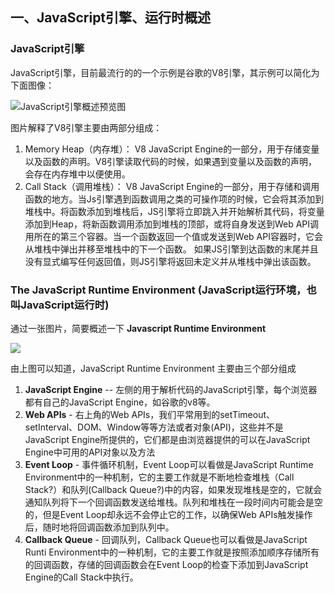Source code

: ## 一、JavaScript引擎、运行时概述



### JavaScript引擎

JavaScript引擎，目前最流行的的一个示例是谷歌的V8引擎，其示例可以简化为下面图像：

![JavaScript引擎概述预览图](C:\code\algorithm-and-design\前端\JavaScript是如何工作的\images\JavaScript引擎概述预览图.png)

图片解释了V8引擎主要由两部分组成：

1. Memory Heap（内存堆）： V8 JavaScript Engine的一部分，用于存储变量以及函数的声明。V8引擎读取代码的时候，如果遇到变量以及函数的声明，会存在内存堆中以便使用。
2. Call Stack（调用堆栈）： V8 JavaScript Engine的一部分，用于存储和调用函数的地方。当Js引擎遇到函数调用之类的可操作项的时候，它会将其添加到堆栈中。将函数添加到堆栈后，JS引擎将立即跳入并开始解析其代码，将变量添加到Heap，将新函数调用添加到堆栈的顶部，或将自身发送到Web API调用所在的第三个容器。当一个函数返回一个值或发送到Web API容器时，它会从堆栈中弹出并移至堆栈中的下一个函数。 如果JS引擎到达函数的末尾并且没有显式编写任何返回值，则JS引擎将返回未定义并从堆栈中弹出该函数。



### The JavaScript Runtime Environment (JavaScript运行环境，也叫JavaScript运行时)



通过一张图片，简要概述一下 **Javascript Runtime Environment**



![](C:\code\algorithm-and-design\前端\JavaScript是如何工作的\images\JavaScript运行环境.png)

由上图可以知道，JavaScript Runtime Environment 主要由三个部分组成

1. **JavaScript Engine** -- 左侧的用于解析代码的JavaScript引擎，每个浏览器都有自己的JavaScript Engine，如谷歌的v8等。
2. **Web APIs** - 右上角的Web APIs，我们平常用到的setTimeout、setInterval、DOM、Window等等方法或者对象(API)，这些并不是JavaScript Engine所提供的，它们都是由浏览器提供的可以在JavaScript Engine中可用的API对象以及方法
3. **Event Loop** - 事件循环机制，Event Loop可以看做是JavaScript Runtime Environment中的一种机制，它的主要工作就是不断地检查堆栈（Call Stack?）和队列(Callback Queue?)中的内容，如果发现堆栈是空的，它就会通知队列将下一个回调函数发送给堆栈。队列和堆栈在一段时间内可能会是空的，但是Event Loop却永远不会停止它的工作，以确保Web APIs触发操作后，随时地将回调函数添加到队列中。
4. **Callback Queue** - 回调队列，Callback Queue也可以看做是JavaScript Runti Environment中的一种机制，它的主要工作就是按照添加顺序存储所有的回调函数，存储的回调函数会在Event Loop的检查下添加到JavaScript Engine的Call Stack中执行。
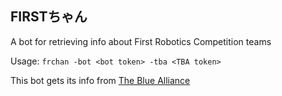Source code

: ## FIRSTちゃん

A bot for retrieving info about First Robotics Competition teams

Usage: `frchan -bot <bot token> -tba <TBA token>`

This bot gets its info from [The Blue Alliance](https://www.thebluealliance.com/)
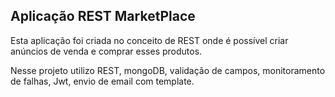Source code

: ## Aplicação REST MarketPlace

Esta aplicação foi criada no conceito de REST onde é possível criar anúncios de
venda e comprar esses produtos.

Nesse projeto utilizo REST, mongoDB, validação de campos, monitoramento de falhas,
Jwt, envio de email com template.
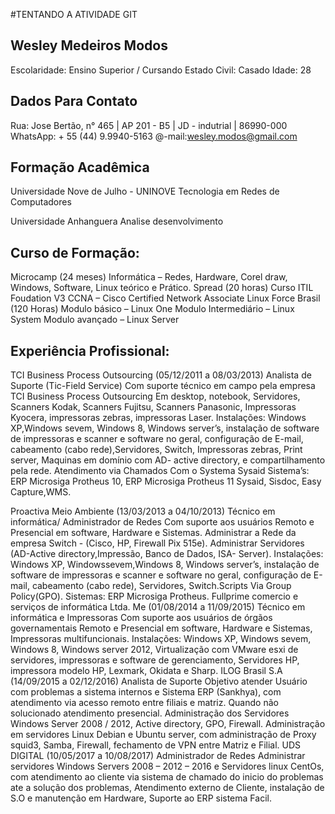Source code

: #TENTANDO A ATIVIDADE GIT

Wesley Medeiros Modos
--------------------------------------------------------------------------------------------------------
Escolaridade: Ensino Superior / Cursando
Estado Civil: Casado
Idade: 28

Dados Para Contato
--------------------------------------------------------------------------------------------------------
Rua: Jose Bertão, n° 465 | AP 201 - B5 | JD - indutrial | 86990-000
WhatsApp: + 55 (44) 9.9940-5163
@-mail:wesley.modos@gmail.com 

Formação Acadêmica
--------------------------------------------------------------------------------------------------------
Universidade Nove de Julho - UNINOVE
Tecnologia em Redes de Computadores

Universidade Anhanguera
Analise desenvolvimento

Curso de Formação:
--------------------------------------------------------------------------------------------------------

Microcamp (24 meses)
Informática – Redes, Hardware, Corel draw, Windows, Software, Linux teórico e Prático.
Spread (20 horas)
Curso ITIL Foudation V3
CCNA – Cisco Certified Network Associate
Linux Force Brasil (120 Horas)
Modulo básico – Linux One
Modulo Intermediário – Linux System
Modulo avançado – Linux Server

Experiência Profissional:
--------------------------------------------------------------------------------------------------------
TCI Business Process Outsourcing (05/12/2011 a 08/03/2013)
Analista de Suporte (Tic-Field Service)
Com suporte técnico em campo pela empresa TCI Business Process Outsourcing
Em desktop, notebook, Servidores, Scanners Kodak, Scanners Fujitsu, Scanners Panasonic, Impressoras
Kyocera, impressoras zebras, impressoras Laser.
Instalações:
Windows XP,Windows sevem, Windows 8, Windows server’s, instalação de software de impressoras e
scanner e software no geral, configuração de E-mail, cabeamento (cabo rede),Servidores, Switch,
Impressoras zebras, Print server, Maquinas em domínio com AD- active directory, e compartilhamento pela
rede.
Atendimento via Chamados Com o Systema Sysaid
Sistema’s:
ERP Microsiga Protheus 10, ERP Microsiga Protheus 11 Sysaid, Sisdoc, Easy Capture,WMS.

Proactiva Meio Ambiente (13/03/2013 a 04/10/2013)
Técnico em informática/ Administrador de Redes
Com suporte aos usuários Remoto e Presencial em software, Hardware e Sistemas.
Administrar a Rede da empresa Switch - (Cisco, HP, Firewall Pix 515e).
Administrar Servidores (AD-Active directory,Impressão, Banco de Dados, ISA- Server).
Instalações:
Windows XP, Windowssevem,Windows 8, Windows server’s, instalação de software de impressoras e scanner
e software no geral, configuração de E-mail, cabeamento (cabo rede), Servidores, Switch.Scripts Via Group
Policy(GPO).
Sistemas:
ERP Microsiga Protheus.
Fullprime comercio e serviços de informática Ltda. Me (01/08/2014 a 11/09/2015) Técnico
em informática e Impressoras
Com suporte aos usuários de órgãos governamentais Remoto e Presencial em software, Hardware e
Sistemas, Impressoras multifuncionais.
Instalações:
Windows XP, Windows sevem, Windows 8, Windows server 2012, Virtualização com VMware esxi de
servidores, impressoras e software de gerenciamento, Servidores HP, impressora modelo HP, Lexmark,
Okidata e Sharp.
ILOG Brasil S.A (14/09/2015 a 02/12/2016)
Analista de Suporte
Objetivo atender Usuário com problemas a sistema internos e Sistema ERP (Sankhya), com atendimento via
acesso remoto entre filiais e matriz. Quando não solucionado atendimento presencial.
Administração dos Servidores Windows Server 2008 / 2012, Active directory, GPO, Firewall.
Administração em servidores Linux Debian e Ubuntu server, com administração de Proxy squid3, Samba,
Firewall, fechamento de VPN entre Matriz e Filial.
UDS DIGITAL (10/05/2017 a 10/08/2017)
Administrador de Redes
Administrar servidores Windows Servers 2008 – 2012 – 2016 e Servidores linux CentOs, com atendimento ao
cliente via sistema de chamado do inicio do problemas ate a solução dos problemas, Atendimento externo de
Cliente, instalação de S.O e manutenção em Hardware, Suporte ao ERP sistema Facil.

- - - - -

The expected result is the complete listing above, printed exactly, with no pictures.

- Finished exercise
Source code

: ## 一、JavaScript引擎、运行时概述



### JavaScript引擎

JavaScript引擎，目前最流行的的一个示例是谷歌的V8引擎，其示例可以简化为下面图像：

![JavaScript引擎概述预览图](C:\code\algorithm-and-design\前端\JavaScript是如何工作的\images\JavaScript引擎概述预览图.png)

图片解释了V8引擎主要由两部分组成：

1. Memory Heap（内存堆）： V8 JavaScript Engine的一部分，用于存储变量以及函数的声明。V8引擎读取代码的时候，如果遇到变量以及函数的声明，会存在内存堆中以便使用。
2. Call Stack（调用堆栈）： V8 JavaScript Engine的一部分，用于存储和调用函数的地方。当Js引擎遇到函数调用之类的可操作项的时候，它会将其添加到堆栈中。将函数添加到堆栈后，JS引擎将立即跳入并开始解析其代码，将变量添加到Heap，将新函数调用添加到堆栈的顶部，或将自身发送到Web API调用所在的第三个容器。当一个函数返回一个值或发送到Web API容器时，它会从堆栈中弹出并移至堆栈中的下一个函数。 如果JS引擎到达函数的末尾并且没有显式编写任何返回值，则JS引擎将返回未定义并从堆栈中弹出该函数。



### The JavaScript Runtime Environment (JavaScript运行环境，也叫JavaScript运行时)



通过一张图片，简要概述一下 **Javascript Runtime Environment**



![](C:\code\algorithm-and-design\前端\JavaScript是如何工作的\images\JavaScript运行环境.png)

由上图可以知道，JavaScript Runtime Environment 主要由三个部分组成

1. **JavaScript Engine** -- 左侧的用于解析代码的JavaScript引擎，每个浏览器都有自己的JavaScript Engine，如谷歌的v8等。
2. **Web APIs** - 右上角的Web APIs，我们平常用到的setTimeout、setInterval、DOM、Window等等方法或者对象(API)，这些并不是JavaScript Engine所提供的，它们都是由浏览器提供的可以在JavaScript Engine中可用的API对象以及方法
3. **Event Loop** - 事件循环机制，Event Loop可以看做是JavaScript Runtime Environment中的一种机制，它的主要工作就是不断地检查堆栈（Call Stack?）和队列(Callback Queue?)中的内容，如果发现堆栈是空的，它就会通知队列将下一个回调函数发送给堆栈。队列和堆栈在一段时间内可能会是空的，但是Event Loop却永远不会停止它的工作，以确保Web APIs触发操作后，随时地将回调函数添加到队列中。
4. **Callback Queue** - 回调队列，Callback Queue也可以看做是JavaScript Runti Environment中的一种机制，它的主要工作就是按照添加顺序存储所有的回调函数，存储的回调函数会在Event Loop的检查下添加到JavaScript Engine的Call Stack中执行。
Source code

: ## FIRSTちゃん

A bot for retrieving info about First Robotics Competition teams

Usage: `frchan -bot <bot token> -tba <TBA token>`

This bot gets its info from [The Blue Alliance](https://www.thebluealliance.com/)
Source code

: ## Aplicação REST MarketPlace

Esta aplicação foi criada no conceito de REST onde é possível criar anúncios de
venda e comprar esses produtos.

Nesse projeto utilizo REST, mongoDB, validação de campos, monitoramento de falhas,
Jwt, envio de email com template.
Source code

: #TENTANDO A ATIVIDADE GIT

Wesley Medeiros Modos
--------------------------------------------------------------------------------------------------------
Escolaridade: Ensino Superior / Cursando
Estado Civil: Casado
Idade: 28

Dados Para Contato
--------------------------------------------------------------------------------------------------------
Rua: Jose Bertão, n° 465 | AP 201 - B5 | JD - indutrial | 86990-000
WhatsApp: + 55 (44) 9.9940-5163
@-mail:wesley.modos@gmail.com 

Formação Acadêmica
--------------------------------------------------------------------------------------------------------
Universidade Nove de Julho - UNINOVE
Tecnologia em Redes de Computadores

Universidade Anhanguera
Analise desenvolvimento

Curso de Formação:
--------------------------------------------------------------------------------------------------------

Microcamp (24 meses)
Informática – Redes, Hardware, Corel draw, Windows, Software, Linux teórico e Prático.
Spread (20 horas)
Curso ITIL Foudation V3
CCNA – Cisco Certified Network Associate
Linux Force Brasil (120 Horas)
Modulo básico – Linux One
Modulo Intermediário – Linux System
Modulo avançado – Linux Server

Experiência Profissional:
--------------------------------------------------------------------------------------------------------
TCI Business Process Outsourcing (05/12/2011 a 08/03/2013)
Analista de Suporte (Tic-Field Service)
Com suporte técnico em campo pela empresa TCI Business Process Outsourcing
Em desktop, notebook, Servidores, Scanners Kodak, Scanners Fujitsu, Scanners Panasonic, Impressoras
Kyocera, impressoras zebras, impressoras Laser.
Instalações:
Windows XP,Windows sevem, Windows 8, Windows server’s, instalação de software de impressoras e
scanner e software no geral, configuração de E-mail, cabeamento (cabo rede),Servidores, Switch,
Impressoras zebras, Print server, Maquinas em domínio com AD- active directory, e compartilhamento pela
rede.
Atendimento via Chamados Com o Systema Sysaid
Sistema’s:
ERP Microsiga Protheus 10, ERP Microsiga Protheus 11 Sysaid, Sisdoc, Easy Capture,WMS.

Proactiva Meio Ambiente (13/03/2013 a 04/10/2013)
Técnico em informática/ Administrador de Redes
Com suporte aos usuários Remoto e Presencial em software, Hardware e Sistemas.
Administrar a Rede da empresa Switch - (Cisco, HP, Firewall Pix 515e).
Administrar Servidores (AD-Active directory,Impressão, Banco de Dados, ISA- Server).
Instalações:
Windows XP, Windowssevem,Windows 8, Windows server’s, instalação de software de impressoras e scanner
e software no geral, configuração de E-mail, cabeamento (cabo rede), Servidores, Switch.Scripts Via Group
Policy(GPO).
Sistemas:
ERP Microsiga Protheus.
Fullprime comercio e serviços de informática Ltda. Me (01/08/2014 a 11/09/2015) Técnico
em informática e Impressoras
Com suporte aos usuários de órgãos governamentais Remoto e Presencial em software, Hardware e
Sistemas, Impressoras multifuncionais.
Instalações:
Windows XP, Windows sevem, Windows 8, Windows server 2012, Virtualização com VMware esxi de
servidores, impressoras e software de gerenciamento, Servidores HP, impressora modelo HP, Lexmark,
Okidata e Sharp.
ILOG Brasil S.A (14/09/2015 a 02/12/2016)
Analista de Suporte
Objetivo atender Usuário com problemas a sistema internos e Sistema ERP (Sankhya), com atendimento via
acesso remoto entre filiais e matriz. Quando não solucionado atendimento presencial.
Administração dos Servidores Windows Server 2008 / 2012, Active directory, GPO, Firewall.
Administração em servidores Linux Debian e Ubuntu server, com administração de Proxy squid3, Samba,
Firewall, fechamento de VPN entre Matriz e Filial.
UDS DIGITAL (10/05/2017 a 10/08/2017)
Administrador de Redes
Administrar servidores Windows Servers 2008 – 2012 – 2016 e Servidores linux CentOs, com atendimento ao
cliente via sistema de chamado do inicio do problemas ate a solução dos problemas, Atendimento externo de
Cliente, instalação de S.O e manutenção em Hardware, Suporte ao ERP sistema Facil.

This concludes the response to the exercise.